* INSTRUCTIONS TO FOLLOW
Look through the data below, tally the lines where "Consistent" occurs, and write the total alone.

Stored data entries

____________

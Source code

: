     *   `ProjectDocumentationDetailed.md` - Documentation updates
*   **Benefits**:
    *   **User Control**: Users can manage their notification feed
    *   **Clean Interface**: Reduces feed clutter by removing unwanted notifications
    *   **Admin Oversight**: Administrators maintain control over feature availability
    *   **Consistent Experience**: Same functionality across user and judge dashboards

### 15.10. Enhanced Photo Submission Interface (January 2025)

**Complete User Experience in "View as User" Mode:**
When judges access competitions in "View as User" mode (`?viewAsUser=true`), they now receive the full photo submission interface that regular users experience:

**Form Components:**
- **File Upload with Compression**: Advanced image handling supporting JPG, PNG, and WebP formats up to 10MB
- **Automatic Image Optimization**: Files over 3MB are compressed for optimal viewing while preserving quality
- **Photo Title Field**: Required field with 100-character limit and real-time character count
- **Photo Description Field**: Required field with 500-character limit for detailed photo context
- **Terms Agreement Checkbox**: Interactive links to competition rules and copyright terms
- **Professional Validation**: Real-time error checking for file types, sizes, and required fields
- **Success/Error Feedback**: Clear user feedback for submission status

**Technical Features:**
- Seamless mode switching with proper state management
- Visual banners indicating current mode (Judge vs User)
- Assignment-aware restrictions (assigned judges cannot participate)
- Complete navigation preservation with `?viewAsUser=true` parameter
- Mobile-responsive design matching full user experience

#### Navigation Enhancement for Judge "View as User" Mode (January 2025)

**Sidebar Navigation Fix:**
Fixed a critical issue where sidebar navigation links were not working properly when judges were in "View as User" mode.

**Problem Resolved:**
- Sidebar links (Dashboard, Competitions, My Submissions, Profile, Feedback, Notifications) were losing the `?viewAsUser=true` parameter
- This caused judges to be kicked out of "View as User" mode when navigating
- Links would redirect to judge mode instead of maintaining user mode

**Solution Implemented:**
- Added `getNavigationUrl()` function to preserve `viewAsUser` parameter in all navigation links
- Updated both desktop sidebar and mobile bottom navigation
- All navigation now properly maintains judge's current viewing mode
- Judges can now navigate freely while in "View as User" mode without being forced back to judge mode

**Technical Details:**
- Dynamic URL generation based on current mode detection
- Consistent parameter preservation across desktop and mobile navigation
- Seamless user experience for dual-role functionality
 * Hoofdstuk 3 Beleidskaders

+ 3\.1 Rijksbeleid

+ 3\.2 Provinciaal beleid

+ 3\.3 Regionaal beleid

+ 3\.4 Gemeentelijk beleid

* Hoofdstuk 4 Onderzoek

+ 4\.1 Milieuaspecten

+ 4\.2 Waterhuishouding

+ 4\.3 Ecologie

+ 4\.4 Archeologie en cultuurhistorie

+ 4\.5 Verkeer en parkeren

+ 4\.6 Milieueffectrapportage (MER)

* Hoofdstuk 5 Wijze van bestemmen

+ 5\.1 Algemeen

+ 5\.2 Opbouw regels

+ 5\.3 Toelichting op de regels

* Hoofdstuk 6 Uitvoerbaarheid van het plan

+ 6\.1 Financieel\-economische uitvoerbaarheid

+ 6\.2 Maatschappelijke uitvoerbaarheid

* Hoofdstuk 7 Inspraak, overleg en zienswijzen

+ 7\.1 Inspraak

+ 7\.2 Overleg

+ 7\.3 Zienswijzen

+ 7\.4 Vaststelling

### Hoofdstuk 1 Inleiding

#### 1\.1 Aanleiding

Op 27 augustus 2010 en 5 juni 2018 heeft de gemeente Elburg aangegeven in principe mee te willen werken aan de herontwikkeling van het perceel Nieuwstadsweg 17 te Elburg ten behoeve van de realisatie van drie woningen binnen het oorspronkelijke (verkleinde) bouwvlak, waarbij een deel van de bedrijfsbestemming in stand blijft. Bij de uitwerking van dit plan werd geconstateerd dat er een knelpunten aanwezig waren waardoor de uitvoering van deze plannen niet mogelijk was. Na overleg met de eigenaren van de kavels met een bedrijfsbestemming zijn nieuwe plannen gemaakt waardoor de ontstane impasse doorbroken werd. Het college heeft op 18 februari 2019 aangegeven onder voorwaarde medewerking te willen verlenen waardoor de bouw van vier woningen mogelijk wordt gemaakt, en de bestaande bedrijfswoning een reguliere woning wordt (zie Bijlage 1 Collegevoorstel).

____________

* OUTPUT OF THE TASK
2